| Required work |
From the listing that follows, extract every line and set it down unaltered.

| Input |
-=-=-=-=-
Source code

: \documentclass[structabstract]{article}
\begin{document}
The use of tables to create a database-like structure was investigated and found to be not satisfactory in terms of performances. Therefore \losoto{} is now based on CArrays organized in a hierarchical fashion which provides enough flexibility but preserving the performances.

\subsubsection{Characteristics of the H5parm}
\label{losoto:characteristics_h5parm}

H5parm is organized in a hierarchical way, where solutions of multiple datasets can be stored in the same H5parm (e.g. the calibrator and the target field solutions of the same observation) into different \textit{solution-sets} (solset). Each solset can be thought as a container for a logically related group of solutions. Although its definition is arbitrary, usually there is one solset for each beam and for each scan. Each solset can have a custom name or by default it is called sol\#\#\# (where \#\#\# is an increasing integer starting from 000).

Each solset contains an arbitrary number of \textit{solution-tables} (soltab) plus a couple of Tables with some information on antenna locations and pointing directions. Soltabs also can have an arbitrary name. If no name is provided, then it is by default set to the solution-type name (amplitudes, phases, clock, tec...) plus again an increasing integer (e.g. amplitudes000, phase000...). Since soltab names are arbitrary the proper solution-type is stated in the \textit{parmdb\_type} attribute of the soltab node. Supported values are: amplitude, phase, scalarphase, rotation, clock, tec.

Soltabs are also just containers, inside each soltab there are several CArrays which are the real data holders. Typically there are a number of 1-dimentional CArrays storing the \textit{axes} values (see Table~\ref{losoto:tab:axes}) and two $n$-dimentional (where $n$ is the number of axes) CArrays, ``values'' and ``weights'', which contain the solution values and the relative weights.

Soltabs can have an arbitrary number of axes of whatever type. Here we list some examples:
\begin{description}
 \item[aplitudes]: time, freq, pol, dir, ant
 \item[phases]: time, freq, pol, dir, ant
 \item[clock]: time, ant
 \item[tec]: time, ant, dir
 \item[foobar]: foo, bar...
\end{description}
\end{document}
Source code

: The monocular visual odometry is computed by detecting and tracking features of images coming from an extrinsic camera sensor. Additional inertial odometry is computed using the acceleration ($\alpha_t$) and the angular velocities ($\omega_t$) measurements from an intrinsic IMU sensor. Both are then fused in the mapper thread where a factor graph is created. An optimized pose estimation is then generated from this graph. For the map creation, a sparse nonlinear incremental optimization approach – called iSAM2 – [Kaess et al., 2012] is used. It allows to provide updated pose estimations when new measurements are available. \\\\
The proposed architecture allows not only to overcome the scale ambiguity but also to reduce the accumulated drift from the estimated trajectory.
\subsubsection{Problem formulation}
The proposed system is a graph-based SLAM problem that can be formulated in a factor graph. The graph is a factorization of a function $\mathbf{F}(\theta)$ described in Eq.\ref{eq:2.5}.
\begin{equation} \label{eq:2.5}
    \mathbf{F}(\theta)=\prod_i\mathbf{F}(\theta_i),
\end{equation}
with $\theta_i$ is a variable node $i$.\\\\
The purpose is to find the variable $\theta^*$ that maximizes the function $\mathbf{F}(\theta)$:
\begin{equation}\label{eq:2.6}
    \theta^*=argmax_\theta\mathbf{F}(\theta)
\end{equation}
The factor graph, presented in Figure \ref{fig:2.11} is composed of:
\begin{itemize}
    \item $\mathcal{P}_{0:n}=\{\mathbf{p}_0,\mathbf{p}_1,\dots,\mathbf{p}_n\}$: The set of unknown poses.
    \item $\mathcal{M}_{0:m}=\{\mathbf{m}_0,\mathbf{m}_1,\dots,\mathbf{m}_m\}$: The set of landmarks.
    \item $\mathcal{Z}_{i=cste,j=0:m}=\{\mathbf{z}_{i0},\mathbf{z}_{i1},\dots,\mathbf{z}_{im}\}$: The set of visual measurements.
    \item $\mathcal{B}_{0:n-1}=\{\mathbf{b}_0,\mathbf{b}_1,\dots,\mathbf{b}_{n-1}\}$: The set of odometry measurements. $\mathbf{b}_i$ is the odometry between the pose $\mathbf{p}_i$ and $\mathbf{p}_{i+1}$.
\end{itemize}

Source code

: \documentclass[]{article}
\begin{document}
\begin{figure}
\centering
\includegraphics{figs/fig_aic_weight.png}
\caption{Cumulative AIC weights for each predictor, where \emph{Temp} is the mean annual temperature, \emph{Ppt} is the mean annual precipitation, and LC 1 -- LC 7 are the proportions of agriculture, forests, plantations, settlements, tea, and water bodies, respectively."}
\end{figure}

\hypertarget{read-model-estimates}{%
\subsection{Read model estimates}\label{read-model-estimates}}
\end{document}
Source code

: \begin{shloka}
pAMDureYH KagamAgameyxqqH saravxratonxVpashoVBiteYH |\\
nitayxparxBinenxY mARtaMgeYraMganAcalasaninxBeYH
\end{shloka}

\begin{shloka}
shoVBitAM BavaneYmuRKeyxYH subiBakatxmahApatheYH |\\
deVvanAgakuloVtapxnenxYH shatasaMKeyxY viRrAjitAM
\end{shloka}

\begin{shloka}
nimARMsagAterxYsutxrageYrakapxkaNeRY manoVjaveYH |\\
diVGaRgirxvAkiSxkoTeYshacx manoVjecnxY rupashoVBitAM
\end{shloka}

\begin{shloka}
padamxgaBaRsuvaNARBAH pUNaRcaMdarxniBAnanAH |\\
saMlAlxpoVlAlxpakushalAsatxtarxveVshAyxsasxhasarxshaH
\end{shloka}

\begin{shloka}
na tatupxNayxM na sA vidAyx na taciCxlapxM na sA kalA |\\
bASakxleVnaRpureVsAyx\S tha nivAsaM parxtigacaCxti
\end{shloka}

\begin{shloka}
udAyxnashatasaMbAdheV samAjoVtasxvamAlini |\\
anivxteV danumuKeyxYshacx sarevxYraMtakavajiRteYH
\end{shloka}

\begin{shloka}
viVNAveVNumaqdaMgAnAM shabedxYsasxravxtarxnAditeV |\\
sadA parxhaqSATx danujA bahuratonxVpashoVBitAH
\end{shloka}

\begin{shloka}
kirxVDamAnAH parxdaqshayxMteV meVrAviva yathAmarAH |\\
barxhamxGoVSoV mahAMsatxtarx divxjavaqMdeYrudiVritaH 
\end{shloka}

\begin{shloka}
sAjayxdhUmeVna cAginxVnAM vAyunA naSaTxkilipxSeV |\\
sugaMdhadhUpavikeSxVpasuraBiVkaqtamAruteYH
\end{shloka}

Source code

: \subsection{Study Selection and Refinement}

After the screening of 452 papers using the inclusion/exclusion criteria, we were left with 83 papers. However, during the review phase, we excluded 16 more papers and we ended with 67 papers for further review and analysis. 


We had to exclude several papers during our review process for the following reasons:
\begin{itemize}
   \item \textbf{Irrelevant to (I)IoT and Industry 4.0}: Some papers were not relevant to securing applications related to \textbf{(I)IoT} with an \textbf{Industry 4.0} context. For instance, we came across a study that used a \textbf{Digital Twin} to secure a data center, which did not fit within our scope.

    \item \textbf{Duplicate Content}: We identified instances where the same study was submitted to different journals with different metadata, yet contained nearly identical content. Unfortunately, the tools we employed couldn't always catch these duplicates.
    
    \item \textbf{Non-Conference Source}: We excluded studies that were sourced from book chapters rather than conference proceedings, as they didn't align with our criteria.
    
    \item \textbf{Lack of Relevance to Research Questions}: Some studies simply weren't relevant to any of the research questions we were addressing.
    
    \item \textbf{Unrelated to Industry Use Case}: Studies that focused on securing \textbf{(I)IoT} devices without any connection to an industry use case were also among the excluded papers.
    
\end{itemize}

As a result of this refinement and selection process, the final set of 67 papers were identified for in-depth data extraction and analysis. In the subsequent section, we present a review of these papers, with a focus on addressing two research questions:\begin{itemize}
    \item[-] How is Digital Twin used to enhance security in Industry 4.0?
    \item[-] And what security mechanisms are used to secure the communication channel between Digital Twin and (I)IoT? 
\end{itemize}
-=-=-=-=-
| Exercise answer |
Source code

: \documentclass[structabstract]{article}
\begin{document}
The use of tables to create a database-like structure was investigated and found to be not satisfactory in terms of performances. Therefore \losoto{} is now based on CArrays organized in a hierarchical fashion which provides enough flexibility but preserving the performances.

\subsubsection{Characteristics of the H5parm}
\label{losoto:characteristics_h5parm}

H5parm is organized in a hierarchical way, where solutions of multiple datasets can be stored in the same H5parm (e.g. the calibrator and the target field solutions of the same observation) into different \textit{solution-sets} (solset). Each solset can be thought as a container for a logically related group of solutions. Although its definition is arbitrary, usually there is one solset for each beam and for each scan. Each solset can have a custom name or by default it is called sol\#\#\# (where \#\#\# is an increasing integer starting from 000).

Each solset contains an arbitrary number of \textit{solution-tables} (soltab) plus a couple of Tables with some information on antenna locations and pointing directions. Soltabs also can have an arbitrary name. If no name is provided, then it is by default set to the solution-type name (amplitudes, phases, clock, tec...) plus again an increasing integer (e.g. amplitudes000, phase000...). Since soltab names are arbitrary the proper solution-type is stated in the \textit{parmdb\_type} attribute of the soltab node. Supported values are: amplitude, phase, scalarphase, rotation, clock, tec.

Soltabs are also just containers, inside each soltab there are several CArrays which are the real data holders. Typically there are a number of 1-dimentional CArrays storing the \textit{axes} values (see Table~\ref{losoto:tab:axes}) and two $n$-dimentional (where $n$ is the number of axes) CArrays, ``values'' and ``weights'', which contain the solution values and the relative weights.

Soltabs can have an arbitrary number of axes of whatever type. Here we list some examples:
\begin{description}
 \item[aplitudes]: time, freq, pol, dir, ant
 \item[phases]: time, freq, pol, dir, ant
 \item[clock]: time, ant
 \item[tec]: time, ant, dir
 \item[foobar]: foo, bar...
\end{description}
\end{document}
Source code

: The monocular visual odometry is computed by detecting and tracking features of images coming from an extrinsic camera sensor. Additional inertial odometry is computed using the acceleration ($\alpha_t$) and the angular velocities ($\omega_t$) measurements from an intrinsic IMU sensor. Both are then fused in the mapper thread where a factor graph is created. An optimized pose estimation is then generated from this graph. For the map creation, a sparse nonlinear incremental optimization approach – called iSAM2 – [Kaess et al., 2012] is used. It allows to provide updated pose estimations when new measurements are available. \\\\
The proposed architecture allows not only to overcome the scale ambiguity but also to reduce the accumulated drift from the estimated trajectory.
\subsubsection{Problem formulation}
The proposed system is a graph-based SLAM problem that can be formulated in a factor graph. The graph is a factorization of a function $\mathbf{F}(\theta)$ described in Eq.\ref{eq:2.5}.
\begin{equation} \label{eq:2.5}
    \mathbf{F}(\theta)=\prod_i\mathbf{F}(\theta_i),
\end{equation}
with $\theta_i$ is a variable node $i$.\\\\
The purpose is to find the variable $\theta^*$ that maximizes the function $\mathbf{F}(\theta)$:
\begin{equation}\label{eq:2.6}
    \theta^*=argmax_\theta\mathbf{F}(\theta)
\end{equation}
The factor graph, presented in Figure \ref{fig:2.11} is composed of:
\begin{itemize}
    \item $\mathcal{P}_{0:n}=\{\mathbf{p}_0,\mathbf{p}_1,\dots,\mathbf{p}_n\}$: The set of unknown poses.
    \item $\mathcal{M}_{0:m}=\{\mathbf{m}_0,\mathbf{m}_1,\dots,\mathbf{m}_m\}$: The set of landmarks.
    \item $\mathcal{Z}_{i=cste,j=0:m}=\{\mathbf{z}_{i0},\mathbf{z}_{i1},\dots,\mathbf{z}_{im}\}$: The set of visual measurements.
    \item $\mathcal{B}_{0:n-1}=\{\mathbf{b}_0,\mathbf{b}_1,\dots,\mathbf{b}_{n-1}\}$: The set of odometry measurements. $\mathbf{b}_i$ is the odometry between the pose $\mathbf{p}_i$ and $\mathbf{p}_{i+1}$.
\end{itemize}

Source code

: \documentclass[]{article}
\begin{document}
\begin{figure}
\centering
\includegraphics{figs/fig_aic_weight.png}
\caption{Cumulative AIC weights for each predictor, where \emph{Temp} is the mean annual temperature, \emph{Ppt} is the mean annual precipitation, and LC 1 -- LC 7 are the proportions of agriculture, forests, plantations, settlements, tea, and water bodies, respectively."}
\end{figure}

\hypertarget{read-model-estimates}{%
\subsection{Read model estimates}\label{read-model-estimates}}
\end{document}
Source code

: \begin{shloka}
pAMDureYH KagamAgameyxqqH saravxratonxVpashoVBiteYH |\\
nitayxparxBinenxY mARtaMgeYraMganAcalasaninxBeYH
\end{shloka}

\begin{shloka}
shoVBitAM BavaneYmuRKeyxYH subiBakatxmahApatheYH |\\
deVvanAgakuloVtapxnenxYH shatasaMKeyxY viRrAjitAM
\end{shloka}

\begin{shloka}
nimARMsagAterxYsutxrageYrakapxkaNeRY manoVjaveYH |\\
diVGaRgirxvAkiSxkoTeYshacx manoVjecnxY rupashoVBitAM
\end{shloka}

\begin{shloka}
padamxgaBaRsuvaNARBAH pUNaRcaMdarxniBAnanAH |\\
saMlAlxpoVlAlxpakushalAsatxtarxveVshAyxsasxhasarxshaH
\end{shloka}

\begin{shloka}
na tatupxNayxM na sA vidAyx na taciCxlapxM na sA kalA |\\
bASakxleVnaRpureVsAyx\S tha nivAsaM parxtigacaCxti
\end{shloka}

\begin{shloka}
udAyxnashatasaMbAdheV samAjoVtasxvamAlini |\\
anivxteV danumuKeyxYshacx sarevxYraMtakavajiRteYH
\end{shloka}

\begin{shloka}
viVNAveVNumaqdaMgAnAM shabedxYsasxravxtarxnAditeV |\\
sadA parxhaqSATx danujA bahuratonxVpashoVBitAH
\end{shloka}

\begin{shloka}
kirxVDamAnAH parxdaqshayxMteV meVrAviva yathAmarAH |\\
barxhamxGoVSoV mahAMsatxtarx divxjavaqMdeYrudiVritaH 
\end{shloka}

\begin{shloka}
sAjayxdhUmeVna cAginxVnAM vAyunA naSaTxkilipxSeV |\\
sugaMdhadhUpavikeSxVpasuraBiVkaqtamAruteYH
\end{shloka}

Source code

: \subsection{Study Selection and Refinement}

After the screening of 452 papers using the inclusion/exclusion criteria, we were left with 83 papers. However, during the review phase, we excluded 16 more papers and we ended with 67 papers for further review and analysis. 


We had to exclude several papers during our review process for the following reasons:
\begin{itemize}
   \item \textbf{Irrelevant to (I)IoT and Industry 4.0}: Some papers were not relevant to securing applications related to \textbf{(I)IoT} with an \textbf{Industry 4.0} context. For instance, we came across a study that used a \textbf{Digital Twin} to secure a data center, which did not fit within our scope.

    \item \textbf{Duplicate Content}: We identified instances where the same study was submitted to different journals with different metadata, yet contained nearly identical content. Unfortunately, the tools we employed couldn't always catch these duplicates.
    
    \item \textbf{Non-Conference Source}: We excluded studies that were sourced from book chapters rather than conference proceedings, as they didn't align with our criteria.
    
    \item \textbf{Lack of Relevance to Research Questions}: Some studies simply weren't relevant to any of the research questions we were addressing.
    
    \item \textbf{Unrelated to Industry Use Case}: Studies that focused on securing \textbf{(I)IoT} devices without any connection to an industry use case were also among the excluded papers.
    
\end{itemize}

As a result of this refinement and selection process, the final set of 67 papers were identified for in-depth data extraction and analysis. In the subsequent section, we present a review of these papers, with a focus on addressing two research questions:\begin{itemize}
    \item[-] How is Digital Twin used to enhance security in Industry 4.0?
    \item[-] And what security mechanisms are used to secure the communication channel between Digital Twin and (I)IoT? 
\end{itemize}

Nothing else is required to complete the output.